◆ **EXERCISE REQUIREMENTS**
This exercise asks for every line of the material that includes the word "Herrn".

◆ **EXERCISE DATA**
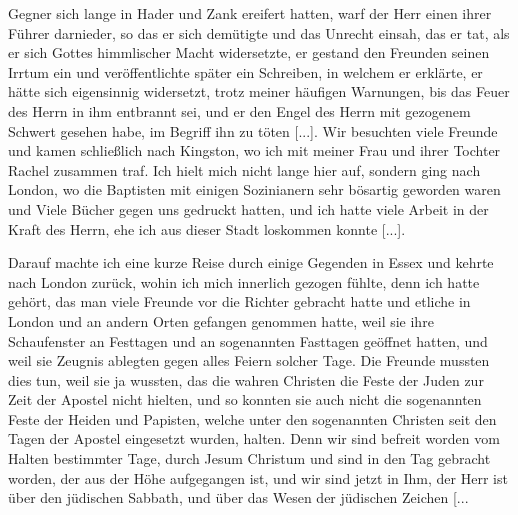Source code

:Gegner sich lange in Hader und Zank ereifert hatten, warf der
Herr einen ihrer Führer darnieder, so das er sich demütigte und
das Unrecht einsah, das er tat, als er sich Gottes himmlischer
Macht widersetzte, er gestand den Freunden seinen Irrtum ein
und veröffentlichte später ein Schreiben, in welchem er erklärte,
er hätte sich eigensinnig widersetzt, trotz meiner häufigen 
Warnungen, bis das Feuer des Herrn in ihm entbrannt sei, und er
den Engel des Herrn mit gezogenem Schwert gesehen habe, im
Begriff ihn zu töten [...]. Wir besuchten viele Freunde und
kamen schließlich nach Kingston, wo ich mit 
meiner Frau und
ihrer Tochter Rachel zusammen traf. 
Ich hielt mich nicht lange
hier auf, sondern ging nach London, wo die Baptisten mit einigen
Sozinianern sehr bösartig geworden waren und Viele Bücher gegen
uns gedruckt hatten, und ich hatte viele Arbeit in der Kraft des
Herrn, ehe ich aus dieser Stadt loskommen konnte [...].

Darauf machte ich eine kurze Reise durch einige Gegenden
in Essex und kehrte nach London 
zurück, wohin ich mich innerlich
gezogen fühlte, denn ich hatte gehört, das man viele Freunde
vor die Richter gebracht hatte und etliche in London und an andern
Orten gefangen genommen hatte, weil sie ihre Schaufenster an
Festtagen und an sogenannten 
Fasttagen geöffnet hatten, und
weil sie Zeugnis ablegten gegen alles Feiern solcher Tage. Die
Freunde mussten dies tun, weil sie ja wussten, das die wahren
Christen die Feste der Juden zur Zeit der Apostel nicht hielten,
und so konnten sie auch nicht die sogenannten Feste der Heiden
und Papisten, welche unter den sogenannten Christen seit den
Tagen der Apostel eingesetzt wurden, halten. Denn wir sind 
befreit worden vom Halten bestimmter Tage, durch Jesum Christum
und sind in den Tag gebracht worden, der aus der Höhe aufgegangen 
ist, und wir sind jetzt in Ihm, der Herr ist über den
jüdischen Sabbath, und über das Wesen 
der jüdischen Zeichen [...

◆ **RESULT OF THE TASK**
Warnungen, bis das Feuer des Herrn in ihm entbrannt sei, und er
den Engel des Herrn mit gezogenem Schwert gesehen habe, im
Herrn, ehe ich aus dieser Stadt loskommen konnte [...].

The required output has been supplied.